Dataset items
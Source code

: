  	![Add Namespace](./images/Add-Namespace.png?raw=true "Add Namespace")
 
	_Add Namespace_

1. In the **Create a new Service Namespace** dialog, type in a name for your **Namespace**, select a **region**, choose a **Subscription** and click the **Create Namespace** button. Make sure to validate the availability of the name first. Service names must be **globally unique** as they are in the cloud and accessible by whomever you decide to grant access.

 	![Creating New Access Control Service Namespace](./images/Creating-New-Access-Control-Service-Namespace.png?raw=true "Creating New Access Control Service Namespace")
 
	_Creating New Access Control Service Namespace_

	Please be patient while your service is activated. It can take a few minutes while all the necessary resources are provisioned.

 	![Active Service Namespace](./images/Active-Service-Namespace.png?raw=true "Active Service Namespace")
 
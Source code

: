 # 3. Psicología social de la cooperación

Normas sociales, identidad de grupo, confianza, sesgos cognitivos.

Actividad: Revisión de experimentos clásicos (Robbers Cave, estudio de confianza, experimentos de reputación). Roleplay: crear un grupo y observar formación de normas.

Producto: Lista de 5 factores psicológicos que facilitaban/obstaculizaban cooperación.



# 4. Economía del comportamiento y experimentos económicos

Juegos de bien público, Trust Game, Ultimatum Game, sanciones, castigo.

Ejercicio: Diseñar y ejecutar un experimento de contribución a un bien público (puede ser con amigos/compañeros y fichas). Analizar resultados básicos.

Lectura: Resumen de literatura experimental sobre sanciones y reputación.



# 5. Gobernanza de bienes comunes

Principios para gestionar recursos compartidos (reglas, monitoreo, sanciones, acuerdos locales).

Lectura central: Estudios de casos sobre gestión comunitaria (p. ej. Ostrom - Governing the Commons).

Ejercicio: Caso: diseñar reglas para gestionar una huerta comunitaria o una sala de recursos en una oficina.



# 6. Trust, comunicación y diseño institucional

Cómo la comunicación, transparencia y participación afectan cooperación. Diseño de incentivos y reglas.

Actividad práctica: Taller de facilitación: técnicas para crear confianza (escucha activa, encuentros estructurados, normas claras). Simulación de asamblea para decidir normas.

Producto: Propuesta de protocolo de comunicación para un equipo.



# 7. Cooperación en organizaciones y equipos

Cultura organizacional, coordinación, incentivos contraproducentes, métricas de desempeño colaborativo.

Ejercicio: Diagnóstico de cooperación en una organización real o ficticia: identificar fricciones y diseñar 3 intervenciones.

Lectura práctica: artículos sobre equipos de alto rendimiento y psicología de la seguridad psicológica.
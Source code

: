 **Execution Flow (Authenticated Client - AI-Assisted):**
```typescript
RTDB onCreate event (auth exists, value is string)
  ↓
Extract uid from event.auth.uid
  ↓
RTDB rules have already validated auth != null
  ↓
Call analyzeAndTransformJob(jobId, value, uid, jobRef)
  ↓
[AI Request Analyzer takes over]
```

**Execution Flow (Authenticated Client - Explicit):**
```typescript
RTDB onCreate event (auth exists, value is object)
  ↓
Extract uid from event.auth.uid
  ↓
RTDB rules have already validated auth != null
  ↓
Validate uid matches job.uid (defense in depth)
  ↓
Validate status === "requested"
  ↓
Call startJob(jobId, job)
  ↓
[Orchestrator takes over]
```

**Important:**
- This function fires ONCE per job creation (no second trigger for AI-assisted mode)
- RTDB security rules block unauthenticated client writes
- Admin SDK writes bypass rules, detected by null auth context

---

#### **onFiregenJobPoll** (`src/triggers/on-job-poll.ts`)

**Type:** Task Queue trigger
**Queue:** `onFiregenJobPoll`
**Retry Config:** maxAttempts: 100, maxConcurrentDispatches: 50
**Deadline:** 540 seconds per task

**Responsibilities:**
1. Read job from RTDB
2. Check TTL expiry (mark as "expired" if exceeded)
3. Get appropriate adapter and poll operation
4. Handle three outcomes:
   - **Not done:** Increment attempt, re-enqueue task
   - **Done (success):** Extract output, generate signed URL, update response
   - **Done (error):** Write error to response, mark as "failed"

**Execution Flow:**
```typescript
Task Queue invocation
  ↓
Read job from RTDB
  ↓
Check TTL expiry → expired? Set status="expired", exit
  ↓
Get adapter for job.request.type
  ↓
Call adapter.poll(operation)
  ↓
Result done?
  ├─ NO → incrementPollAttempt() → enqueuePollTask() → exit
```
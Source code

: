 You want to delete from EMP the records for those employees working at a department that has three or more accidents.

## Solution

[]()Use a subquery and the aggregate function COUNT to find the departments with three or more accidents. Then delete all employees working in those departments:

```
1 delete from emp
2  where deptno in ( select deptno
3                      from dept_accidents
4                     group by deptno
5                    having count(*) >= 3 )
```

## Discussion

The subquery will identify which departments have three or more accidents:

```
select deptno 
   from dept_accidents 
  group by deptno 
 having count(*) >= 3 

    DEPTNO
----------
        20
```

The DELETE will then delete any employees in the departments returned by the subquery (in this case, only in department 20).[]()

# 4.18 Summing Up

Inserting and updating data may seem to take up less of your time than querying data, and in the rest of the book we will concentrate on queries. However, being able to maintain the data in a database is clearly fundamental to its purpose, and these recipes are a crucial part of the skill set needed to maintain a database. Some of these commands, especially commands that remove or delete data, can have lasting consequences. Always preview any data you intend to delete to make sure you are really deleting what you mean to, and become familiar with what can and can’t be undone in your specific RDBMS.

◆ **Problem**: Which of the lines above include the string "Trust"? Pick them out and copy them.

◆ **Answer box**:
Juegos de bien público, Trust Game, Ultimatum Game, sanciones, castigo.
# 6. Trust, comunicación y diseño institucional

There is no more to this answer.